Couples who take on the costs of having a baby are often surprised to discover ways to creatively re-prioritize their money to make room for something so priceless. Friends and family members are often willing to help them stretch their resources. New parents also may find that many of the estimated costs for raising children can be lowered by living simply and not trying to follow all the expensive trends in baby chic.

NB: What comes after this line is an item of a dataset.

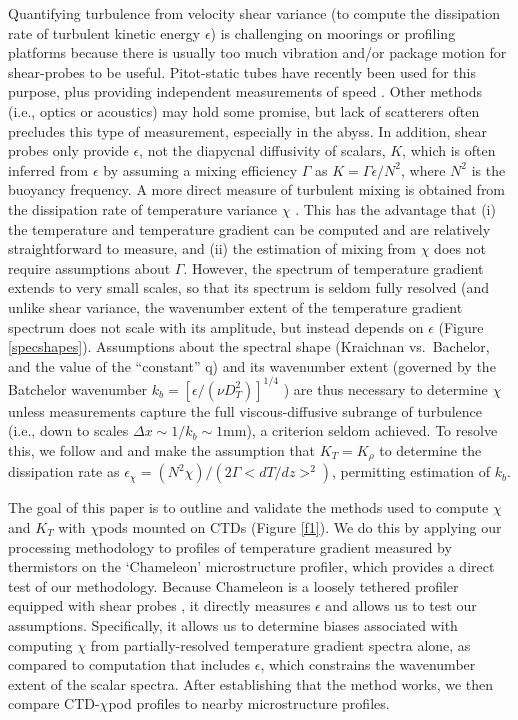 \documentclass{ametsoc}
\begin{document}
Quantifying turbulence from velocity shear variance (to compute the dissipation rate of turbulent kinetic energy $\epsilon$) is challenging on moorings or profiling platforms because there is usually too much vibration and/or package motion for shear-probes to be useful. Pitot-static tubes have recently been used for this purpose, plus providing independent measurements of speed \citep{moum15}. Other methods (i.e., optics or acoustics) may hold some promise, but lack of scatterers often precludes this type of measurement, especially in the abyss.  In addition, shear probes only provide $\epsilon$, not the diapycnal diffusivity of scalars, $K$, which is often inferred from $\epsilon$ by assuming a mixing efficiency $\Gamma$ \citep{osborn80} as $K=\Gamma \epsilon / N^{2}$, where $N^2$ is the buoyancy frequency.  A more direct measure of turbulent mixing is obtained from the dissipation rate of temperature variance $\chi$ \citep{osborncox72}.  This has the advantage that (i) the temperature and temperature gradient can be computed and are relatively straightforward to measure, and (ii) the estimation of mixing from $\chi$ does not require assumptions about $\Gamma$. However, the spectrum of temperature gradient extends to very small scales, so that its spectrum is seldom fully resolved (and unlike shear variance, the wavenumber extent of the temperature gradient spectrum does not scale with its amplitude, but instead depends on $\epsilon$ (Figure \ref{specshapes}). Assumptions about the spectral shape (Kraichnan vs.\ Bachelor, and the value of the ``constant'' q) and its wavenumber extent (governed by the Batchelor wavenumber $k_b=[\epsilon/(\nu D_{T}^{2})]^{1/4}$  \citep{Batchelor59}) are thus necessary to determine $\chi$ unless measurements capture the full viscous-diffusive subrange of turbulence (i.e., down to scales $\Delta x \sim 1/k_b \sim 1$mm), a criterion seldom achieved.  To resolve this, we follow \cite{alfordpinkel00b} and \cite{moumnash09} and make the assumption that $K_T=K_{\rho}$ to determine the dissipation rate as $\epsilon_{\chi}=(N^2\chi)/(2\Gamma <dT/dz>^2)$, permitting estimation of $k_b$. 


The goal of this paper is to outline and validate the methods used to compute $\chi$ and $K_T$ with $\chi$pods mounted on CTDs (Figure \ref{f1}).  We do this by applying our processing methodology to profiles of temperature gradient measured by thermistors on the `Chameleon' microstructure profiler, which provides a direct test of our methodology.  Because Chameleon is a loosely tethered profiler equipped with shear probes \citep{moumetal95}, it directly measures $\epsilon$ and allows us to test our assumptions.  Specifically, it allows us to determine biases associated with computing $\chi$ from partially-resolved temperature gradient spectra alone, as compared to computation that includes $\epsilon$, which constrains the wavenumber extent of the scalar spectra.   After establishing that the method works, we then compare CTD-$\chi$pod profiles to nearby microstructure profiles.
\end{document}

Babies add meaning and goodness.
One of the welcome side effects of the recent economic crunch is that people have been forced to look beyond their wallets in order to experience the truly good things in life. After getting the message for so long that babies stand in the way of exotic vacations and a catalog house filled with cool gadgets, many couples are finding that it’s those (often disappointing) pursuits that stand in the way of experiencing the joys of children. While the Biblical passages saying that children are a blessing might seem at odds with the headaches our culture insists children bring, new life continues to offer the wonder and goodness that eludes us.
Babies shape our souls.
Babies require great care—especially as they emerge into toddlers, kids and then teenagers. The parenting enterprise is not for the faint of heart. It is grueling at many levels. This can be intimidating for many couples who don’t feel very mature yet. But it’s in committing to the needs of a new life that couples are stretched into greater maturity. Children shape our souls like few other things in life, conditioning us to be more other-centered and to take a longer view of life. The demands of children that frighten so many would-be parents provide the crucible that is most likely to bring out the person God designed them to be.

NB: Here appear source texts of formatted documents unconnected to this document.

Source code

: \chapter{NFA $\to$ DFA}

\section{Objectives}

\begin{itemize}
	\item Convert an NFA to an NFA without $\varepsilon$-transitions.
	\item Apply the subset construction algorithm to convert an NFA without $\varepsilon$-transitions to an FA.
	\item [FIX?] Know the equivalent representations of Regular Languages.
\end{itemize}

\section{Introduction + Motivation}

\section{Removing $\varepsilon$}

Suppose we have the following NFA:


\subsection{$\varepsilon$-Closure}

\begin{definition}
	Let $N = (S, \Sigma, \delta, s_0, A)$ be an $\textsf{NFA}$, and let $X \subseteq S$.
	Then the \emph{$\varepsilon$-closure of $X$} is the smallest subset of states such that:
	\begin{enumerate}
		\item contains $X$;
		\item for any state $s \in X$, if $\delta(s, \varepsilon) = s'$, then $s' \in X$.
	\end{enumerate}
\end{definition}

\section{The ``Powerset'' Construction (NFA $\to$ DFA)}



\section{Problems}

Babies are a continuous source of hope.
Many couples reading today’s headlines are convinced that this world is too crazy to bring children into it. And you can’t blame them. Trying to raise a child in our current culture can feel like trying to raise a flower in the crack of a New York City sidewalk. But while fear and anxiety are a natural emotion for would-be parents, the choice to be fruitful is an enduring and courageous encounter with hope.
In his book The Mystery of Children, Mike Mason describes babies as “renewers, groundbreakers and world-shakers, bearers of new seed, heralds of a new age.” Instead of letting the problems around us frighten us from having children, we should recognize God’s pattern of using new life to fix those problems, to bring renewal and fresh hope.

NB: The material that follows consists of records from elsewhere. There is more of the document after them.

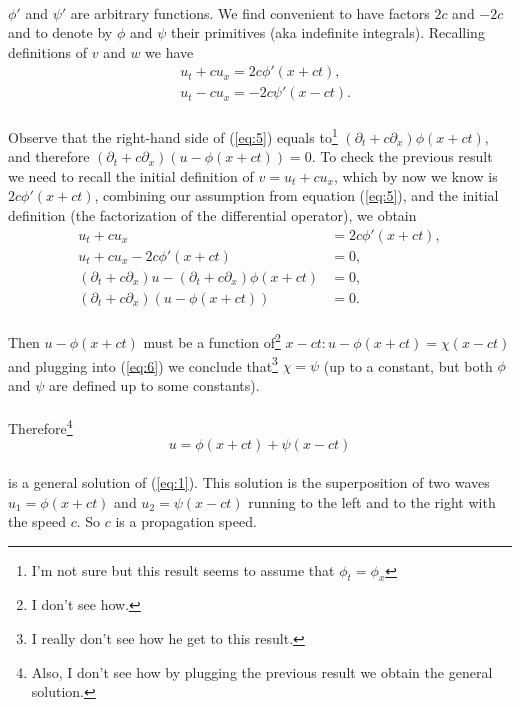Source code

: \documentclass{article}
\begin{document}
\paragraph{}$\phi'$ and $\psi'$ are arbitrary functions. We find convenient to have factors $2c$ and $-2c$ and to denote by $\phi$ and $\psi$ their primitives (aka indefinite integrals). Recalling definitions of $v$ and $w$ we have
\begin{align*}
&u_t+cu_x=2c\phi'(x+ct),\\
&u_t-cu_x=-2c\psi'(x-ct).
\end{align*}
\paragraph{}Observe that the right-hand side of (\ref{eq:5}) equals to\footnote{I'm not sure but this result seems to assume that $\phi_t = \phi_x$} $(\partial_t + c\partial_x)\phi(x + ct)$, and therefore $(\partial_t +c\partial_x)(u-\phi(x+ct))=0$. To check the previous result we need to recall the initial definition of $v = u_t + cu_x$, which by now we know is $2c\phi'(x+ct)$, combining our assumption from equation (\ref{eq:5}), and the initial definition (the factorization of the differential operator), we obtain
\begin{align*}
	u_t + cu_x &= 2c\phi'(x + ct),\\
	u_t + cu_x - 2c\phi'(x + ct) &= 0,\\
	(\partial_t + c\partial_x)u - (\partial_t + c\partial_x)\phi(x + ct) &= 0,\\
	(\partial_t + c\partial_x)(u-\phi(x + ct)) &= 0.
\end{align*}
\paragraph{}Then $u-\phi(x+ct)$ must be a function of\footnote{I don't see how.} $x-ct: u-\phi(x+ct)=\chi(x-ct)$ and plugging into (\ref{eq:6}) we conclude that\footnote{I really don't see how he get to this result.} $\chi=\psi$ (up to a constant, but both $\phi$ and $\psi$ are defined up to some constants).
\paragraph{}Therefore\footnote{Also, I don't see how by plugging the previous result we obtain the general solution.}
\begin{equation}
	u = \phi(x + ct) + \psi(x - ct)\label{eq:7}
\end{equation}
\paragraph{} is a general solution of (\ref{eq:1}). This solution is the superposition of two waves $u_1 = \phi(x + ct)$ and $u_2 = \psi(x - ct)$ running to the left and to the right with the speed $c$. So $c$ is a propagation speed. 
\end{document}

The timing of babies matters.
Extended life spans and fertility technology give couples the sense they can put off starting a family. Surveys, however, reveal a growing gap between desire and reality when it comes to having children. While only 2 percent of couples say they don’t want children, 20 percent of couples end up childless. And while 3 percent of couples say one child would be enough for them, 16 percent find themselves limited to one. Even though couples marry later today and need more time to finish their education and kick off their careers, their window of natural fertility remains fixed. Women today are often surprised to find that their fertility begins its decline when they’re in their late twenties, accelerates its drop when they’re in their mid -thirties and plummets when they’re in their forties.
A couple’s age also affects their ability to keep up with children. While couples that wait later to get started might have more money in their bank account, they’re more likely to find themselves exhausted by parenting much quicker than younger parents are. This is also true for grandparents. Children need grandparents who can get down on the floor to play with them … and still be able to get back up.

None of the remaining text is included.